Exercise prompt: When you transcribe the lines below, keep every word the same and leave the pictures behind.

Supplied data:
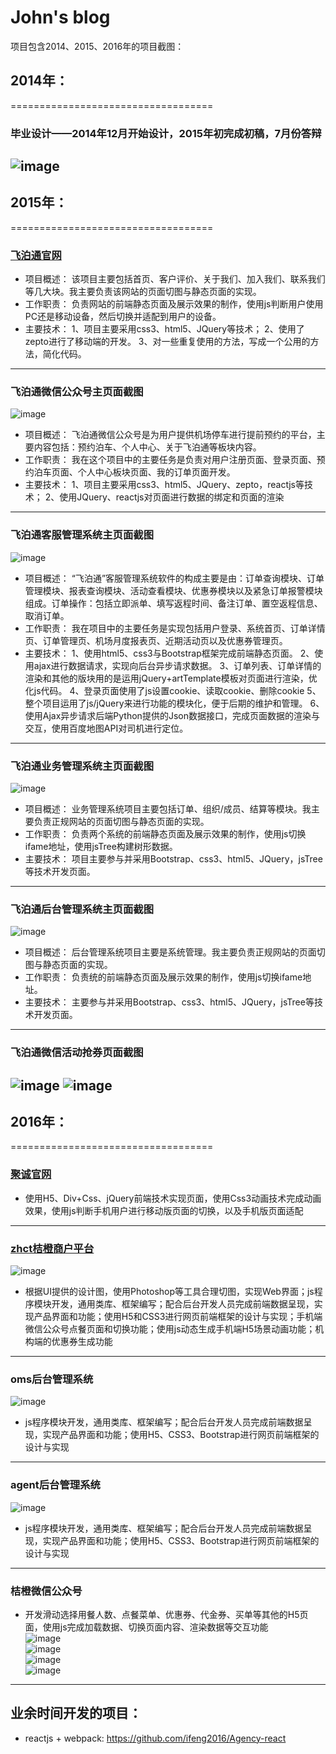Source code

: # John's blog
项目包含2014、2015、2016年的项目截图：

 
## 2014年：
===================================

### 毕业设计——2014年12月开始设计，2015年初完成初稿，7月份答辩
![image](/2014/guet/projects/graduationDesign/screenshots/%E5%95%86%E5%9F%8E%E9%A6%96%E9%A1%B5%E6%95%88%E6%9E%9C%E5%9B%BE.png)
-----------------------------------

## 2015年：
===================================

### [飞泊通官网](http://www.feibotong.com/)
- 项目概述：
该项目主要包括首页、客户评价、关于我们、加入我们、联系我们等几大块。我主要负责该网站的页面切图与静态页面的实现。
- 工作职责：
负责网站的前端静态页面及展示效果的制作，使用js判断用户使用PC还是移动设备，然后切换并适配到用户的设备。
- 主要技术：
1、项目主要采用css3、html5、JQuery等技术；
2、使用了zepto进行了移动端的开发。
3、对一些重复使用的方法，写成一个公用的方法，简化代码。
-----------------------------------

### 飞泊通微信公众号主页面截图</br>
![image](/2015/Tianxingjia/projects/weixin/screenshots/parking.png)
- 项目概述：
飞泊通微信公众号是为用户提供机场停车进行提前预约的平台，主要内容包括：预约泊车、个人中心、关于飞泊通等板块内容。
- 工作职责：
     我在这个项目中的主要任务是负责对用户注册页面、登录页面、预约泊车页面、个人中心板块页面、我的订单页面开发。
- 主要技术：
1、项目主要采用css3、html5、JQuery、zepto，reactjs等技术；
2、使用JQuery、reactjs对页面进行数据的绑定和页面的渲染
-----------------------------------

### 飞泊通客服管理系统主页面截图</br>
![image](/2015/Tianxingjia/projects/csbms/screenshots/index.png)
- 项目概述：
   “飞泊通”客服管理系统软件的构成主要是由：订单查询模块、订单管理模块、报表查询模块、活动查看模块、优惠券模块以及紧急订单报警模块组成。订单操作：包括立即派单、填写返程时间、备注订单、置空返程信息、取消订单。
- 工作职责：
    我在项目中的主要任务是实现包括用户登录、系统首页、订单详情页、订单管理页、机场月度报表页、近期活动页以及优惠券管理页。
- 主要技术：
1、使用html5、css3与Bootstrap框架完成前端静态页面。
2、使用ajax进行数据请求，实现向后台异步请求数据。
3、订单列表、订单详情的渲染和其他的版块用的是运用jQuery+artTemplate模板对页面进行渲染，优化js代码。
4、登录页面使用了js设置cookie、读取cookie、删除cookie
5、整个项目运用了js/jQuery来进行功能的模块化，便于后期的维护和管理。
6、使用Ajax异步请求后端Python提供的Json数据接口，完成页面数据的渲染与交互，使用百度地图API对司机进行定位。
-----------------------------------

### 飞泊通业务管理系统主页面截图</br>
![image](/2015/Tianxingjia/projects/txj-distributor/screenshots/index.png)
- 项目概述：
业务管理系统项目主要包括订单、组织/成员、结算等模块。我主要负责正规网站的页面切图与静态页面的实现。
- 工作职责：
负责两个系统的前端静态页面及展示效果的制作，使用js切换ifame地址，使用jsTree构建树形数据。
- 主要技术：
项目主要参与并采用Bootstrap、css3、html5、JQuery，jsTree等技术开发页面。
-----------------------------------

### 飞泊通后台管理系统主页面截图</br>
![image](/2015/Tianxingjia/projects/txj-bms/screenshots/index.png)
- 项目概述：
后台管理系统项目主要是系统管理。我主要负责正规网站的页面切图与静态页面的实现。
- 工作职责：
负责统的前端静态页面及展示效果的制作，使用js切换ifame地址。
- 主要技术：
主要参与并采用Bootstrap、css3、html5、JQuery，jsTree等技术开发页面。
-----------------------------------

### 飞泊通微信活动抢券页面截图</br>
![image](/2015/Tianxingjia/projects/wx_activity/58tc/screenshots/index.png)
![image](/2015/Tianxingjia/projects/wx_activity/58tc/screenshots/result.png)
-----------------------------------

## 2016年：
===================================

### [聚诚官网](http://www.orange666.com/)
- 使用H5、Div+Css、jQuery前端技术实现页面，使用Css3动画技术完成动画效果，使用js判断手机用户进行移动版页面的切换，以及手机版页面适配
-----------------------------------

### [zhct桔橙商户平台](http://b.orange666.com/)</br>
![image](/2016/Jucheng/projects/zhct/screenshots/index.jpg)</br>
- 根据UI提供的设计图，使用Photoshop等工具合理切图，实现Web界面；js程序模块开发，通用类库、框架编写；配合后台开发人员完成前端数据呈现，实现产品界面和功能；使用H5和CSS3进行网页前端框架的设计与实现；手机端微信公众号点餐页面和切换功能；使用js动态生成手机端H5场景动画功能；机构端的优惠券生成功能
-----------------------------------

### oms后台管理系统</br>
![image](/2016/Jucheng/projects/oms/screenshots/index.jpg)</br>
- js程序模块开发，通用类库、框架编写；配合后台开发人员完成前端数据呈现，实现产品界面和功能；使用H5、CSS3、Bootstrap进行网页前端框架的设计与实现
-----------------------------------

### agent后台管理系统</br>
![image](/2016/Jucheng/projects/agent/screenshots/index.png)</br>
- js程序模块开发，通用类库、框架编写；配合后台开发人员完成前端数据呈现，实现产品界面和功能；使用H5、CSS3、Bootstrap进行网页前端框架的设计与实现
-----------------------------------

### 桔橙微信公众号</br>
- 开发滑动选择用餐人数、点餐菜单、优惠券、代金券、买单等其他的H5页面，使用js完成加载数据、切换页面内容、渲染数据等交互功能</br>
![image](/2016/Jucheng/projects/weixin/agency/screenshots/index.jpg)</br>
![image](/2016/Jucheng/projects/weixin/coupon/screenshots/index.png)</br>
![image](/2016/Jucheng/projects/weixin/hongbao/hongbao.png)</br>
![image](/2016/Jucheng/projects/weixin/meal/screenshots/index.png)</br>
-----------------------------------

## 业余时间开发的项目：
- reactjs + webpack:
https://github.com/ifeng2016/Agency-react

Task answer:
Source code

: # John's blog
项目包含2014、2015、2016年的项目截图：

 
## 2014年：
===================================

### 毕业设计——2014年12月开始设计，2015年初完成初稿，7月份答辩
![image](/2014/guet/projects/graduationDesign/screenshots/%E5%95%86%E5%9F%8E%E9%A6%96%E9%A1%B5%E6%95%88%E6%9E%9C%E5%9B%BE.png)
-----------------------------------

## 2015年：
===================================

### [飞泊通官网](http://www.feibotong.com/)
- 项目概述：
该项目主要包括首页、客户评价、关于我们、加入我们、联系我们等几大块。我主要负责该网站的页面切图与静态页面的实现。
- 工作职责：
负责网站的前端静态页面及展示效果的制作，使用js判断用户使用PC还是移动设备，然后切换并适配到用户的设备。
- 主要技术：
1、项目主要采用css3、html5、JQuery等技术；
2、使用了zepto进行了移动端的开发。
3、对一些重复使用的方法，写成一个公用的方法，简化代码。
-----------------------------------

### 飞泊通微信公众号主页面截图</br>
![image](/2015/Tianxingjia/projects/weixin/screenshots/parking.png)
- 项目概述：
飞泊通微信公众号是为用户提供机场停车进行提前预约的平台，主要内容包括：预约泊车、个人中心、关于飞泊通等板块内容。
- 工作职责：
     我在这个项目中的主要任务是负责对用户注册页面、登录页面、预约泊车页面、个人中心板块页面、我的订单页面开发。
- 主要技术：
1、项目主要采用css3、html5、JQuery、zepto，reactjs等技术；
2、使用JQuery、reactjs对页面进行数据的绑定和页面的渲染
-----------------------------------

### 飞泊通客服管理系统主页面截图</br>
![image](/2015/Tianxingjia/projects/csbms/screenshots/index.png)
- 项目概述：
   “飞泊通”客服管理系统软件的构成主要是由：订单查询模块、订单管理模块、报表查询模块、活动查看模块、优惠券模块以及紧急订单报警模块组成。订单操作：包括立即派单、填写返程时间、备注订单、置空返程信息、取消订单。
- 工作职责：
    我在项目中的主要任务是实现包括用户登录、系统首页、订单详情页、订单管理页、机场月度报表页、近期活动页以及优惠券管理页。
- 主要技术：
1、使用html5、css3与Bootstrap框架完成前端静态页面。
2、使用ajax进行数据请求，实现向后台异步请求数据。
3、订单列表、订单详情的渲染和其他的版块用的是运用jQuery+artTemplate模板对页面进行渲染，优化js代码。
4、登录页面使用了js设置cookie、读取cookie、删除cookie
5、整个项目运用了js/jQuery来进行功能的模块化，便于后期的维护和管理。
6、使用Ajax异步请求后端Python提供的Json数据接口，完成页面数据的渲染与交互，使用百度地图API对司机进行定位。
-----------------------------------

### 飞泊通业务管理系统主页面截图</br>
![image](/2015/Tianxingjia/projects/txj-distributor/screenshots/index.png)
- 项目概述：
业务管理系统项目主要包括订单、组织/成员、结算等模块。我主要负责正规网站的页面切图与静态页面的实现。
- 工作职责：
负责两个系统的前端静态页面及展示效果的制作，使用js切换ifame地址，使用jsTree构建树形数据。
- 主要技术：
项目主要参与并采用Bootstrap、css3、html5、JQuery，jsTree等技术开发页面。
-----------------------------------

### 飞泊通后台管理系统主页面截图</br>
![image](/2015/Tianxingjia/projects/txj-bms/screenshots/index.png)
- 项目概述：
后台管理系统项目主要是系统管理。我主要负责正规网站的页面切图与静态页面的实现。
- 工作职责：
负责统的前端静态页面及展示效果的制作，使用js切换ifame地址。
- 主要技术：
主要参与并采用Bootstrap、css3、html5、JQuery，jsTree等技术开发页面。
-----------------------------------

### 飞泊通微信活动抢券页面截图</br>
![image](/2015/Tianxingjia/projects/wx_activity/58tc/screenshots/index.png)
![image](/2015/Tianxingjia/projects/wx_activity/58tc/screenshots/result.png)
-----------------------------------

## 2016年：
===================================

### [聚诚官网](http://www.orange666.com/)
- 使用H5、Div+Css、jQuery前端技术实现页面，使用Css3动画技术完成动画效果，使用js判断手机用户进行移动版页面的切换，以及手机版页面适配
-----------------------------------

### [zhct桔橙商户平台](http://b.orange666.com/)</br>
![image](/2016/Jucheng/projects/zhct/screenshots/index.jpg)</br>
- 根据UI提供的设计图，使用Photoshop等工具合理切图，实现Web界面；js程序模块开发，通用类库、框架编写；配合后台开发人员完成前端数据呈现，实现产品界面和功能；使用H5和CSS3进行网页前端框架的设计与实现；手机端微信公众号点餐页面和切换功能；使用js动态生成手机端H5场景动画功能；机构端的优惠券生成功能
-----------------------------------

### oms后台管理系统</br>
![image](/2016/Jucheng/projects/oms/screenshots/index.jpg)</br>
- js程序模块开发，通用类库、框架编写；配合后台开发人员完成前端数据呈现，实现产品界面和功能；使用H5、CSS3、Bootstrap进行网页前端框架的设计与实现
-----------------------------------

### agent后台管理系统</br>
![image](/2016/Jucheng/projects/agent/screenshots/index.png)</br>
- js程序模块开发，通用类库、框架编写；配合后台开发人员完成前端数据呈现，实现产品界面和功能；使用H5、CSS3、Bootstrap进行网页前端框架的设计与实现
-----------------------------------

### 桔橙微信公众号</br>
- 开发滑动选择用餐人数、点餐菜单、优惠券、代金券、买单等其他的H5页面，使用js完成加载数据、切换页面内容、渲染数据等交互功能</br>
![image](/2016/Jucheng/projects/weixin/agency/screenshots/index.jpg)</br>
![image](/2016/Jucheng/projects/weixin/coupon/screenshots/index.png)</br>
![image](/2016/Jucheng/projects/weixin/hongbao/hongbao.png)</br>
![image](/2016/Jucheng/projects/weixin/meal/screenshots/index.png)</br>
-----------------------------------

## 业余时间开发的项目：
- reactjs + webpack:
https://github.com/ifeng2016/Agency-react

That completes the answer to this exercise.